[DATA SUPPLIED]:
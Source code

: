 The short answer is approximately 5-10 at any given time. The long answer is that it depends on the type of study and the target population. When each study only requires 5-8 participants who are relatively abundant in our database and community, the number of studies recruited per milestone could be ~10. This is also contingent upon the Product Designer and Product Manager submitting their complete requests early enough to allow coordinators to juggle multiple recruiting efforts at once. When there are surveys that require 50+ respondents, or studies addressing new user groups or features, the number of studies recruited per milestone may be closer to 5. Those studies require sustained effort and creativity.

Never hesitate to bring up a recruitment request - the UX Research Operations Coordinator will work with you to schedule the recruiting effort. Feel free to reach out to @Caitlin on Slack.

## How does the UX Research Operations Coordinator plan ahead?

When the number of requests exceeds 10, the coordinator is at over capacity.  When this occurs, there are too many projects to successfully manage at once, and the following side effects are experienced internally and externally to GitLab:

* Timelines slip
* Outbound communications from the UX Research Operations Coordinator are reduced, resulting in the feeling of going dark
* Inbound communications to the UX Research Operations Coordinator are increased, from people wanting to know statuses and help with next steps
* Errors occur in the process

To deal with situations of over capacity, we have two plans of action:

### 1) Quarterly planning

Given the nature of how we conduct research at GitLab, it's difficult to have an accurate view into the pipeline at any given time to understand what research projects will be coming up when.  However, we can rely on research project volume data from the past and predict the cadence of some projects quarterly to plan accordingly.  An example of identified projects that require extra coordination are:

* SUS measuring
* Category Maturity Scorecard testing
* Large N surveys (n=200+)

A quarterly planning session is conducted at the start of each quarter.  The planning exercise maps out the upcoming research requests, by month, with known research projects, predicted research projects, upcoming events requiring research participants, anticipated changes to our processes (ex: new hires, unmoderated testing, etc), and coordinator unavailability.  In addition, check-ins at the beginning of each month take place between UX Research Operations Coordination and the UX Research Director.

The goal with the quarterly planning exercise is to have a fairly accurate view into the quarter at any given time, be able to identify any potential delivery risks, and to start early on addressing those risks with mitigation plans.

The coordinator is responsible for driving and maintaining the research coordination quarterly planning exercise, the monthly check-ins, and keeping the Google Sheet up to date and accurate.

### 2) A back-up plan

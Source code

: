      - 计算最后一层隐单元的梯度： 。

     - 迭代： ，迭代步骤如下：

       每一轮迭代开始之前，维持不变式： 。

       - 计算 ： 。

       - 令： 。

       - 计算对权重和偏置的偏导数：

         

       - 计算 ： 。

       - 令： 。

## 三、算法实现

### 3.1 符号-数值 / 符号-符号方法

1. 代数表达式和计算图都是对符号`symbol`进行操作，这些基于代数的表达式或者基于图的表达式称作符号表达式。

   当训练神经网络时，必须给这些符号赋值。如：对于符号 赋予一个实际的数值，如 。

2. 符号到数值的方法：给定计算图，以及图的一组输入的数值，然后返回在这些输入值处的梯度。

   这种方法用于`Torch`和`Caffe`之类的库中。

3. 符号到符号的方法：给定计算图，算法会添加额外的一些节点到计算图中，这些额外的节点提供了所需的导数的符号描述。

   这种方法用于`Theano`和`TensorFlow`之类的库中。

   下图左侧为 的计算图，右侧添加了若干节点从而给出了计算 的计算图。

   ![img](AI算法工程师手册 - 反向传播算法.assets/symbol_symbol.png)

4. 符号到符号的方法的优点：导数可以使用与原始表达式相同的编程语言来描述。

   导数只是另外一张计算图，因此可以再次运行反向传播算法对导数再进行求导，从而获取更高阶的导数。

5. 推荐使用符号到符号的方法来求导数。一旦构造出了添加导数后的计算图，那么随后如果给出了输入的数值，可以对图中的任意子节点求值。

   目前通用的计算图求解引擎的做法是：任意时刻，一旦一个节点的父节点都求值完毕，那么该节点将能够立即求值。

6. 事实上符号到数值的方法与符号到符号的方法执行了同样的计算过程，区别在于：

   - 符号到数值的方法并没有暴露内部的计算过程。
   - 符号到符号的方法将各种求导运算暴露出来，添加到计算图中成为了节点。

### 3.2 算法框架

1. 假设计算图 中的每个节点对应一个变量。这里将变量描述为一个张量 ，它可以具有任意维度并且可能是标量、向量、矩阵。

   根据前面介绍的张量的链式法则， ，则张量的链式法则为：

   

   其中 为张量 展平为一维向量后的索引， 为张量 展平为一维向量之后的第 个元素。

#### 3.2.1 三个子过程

[EXERCISE BRIEF]: Copy all lines in the listing above where the string "给定计算图" appears.

[RESULT BELOW]:
2. 符号到数值的方法：给定计算图，以及图的一组输入的数值，然后返回在这些输入值处的梯度。
3. 符号到符号的方法：给定计算图，算法会添加额外的一些节点到计算图中，这些额外的节点提供了所需的导数的符号描述。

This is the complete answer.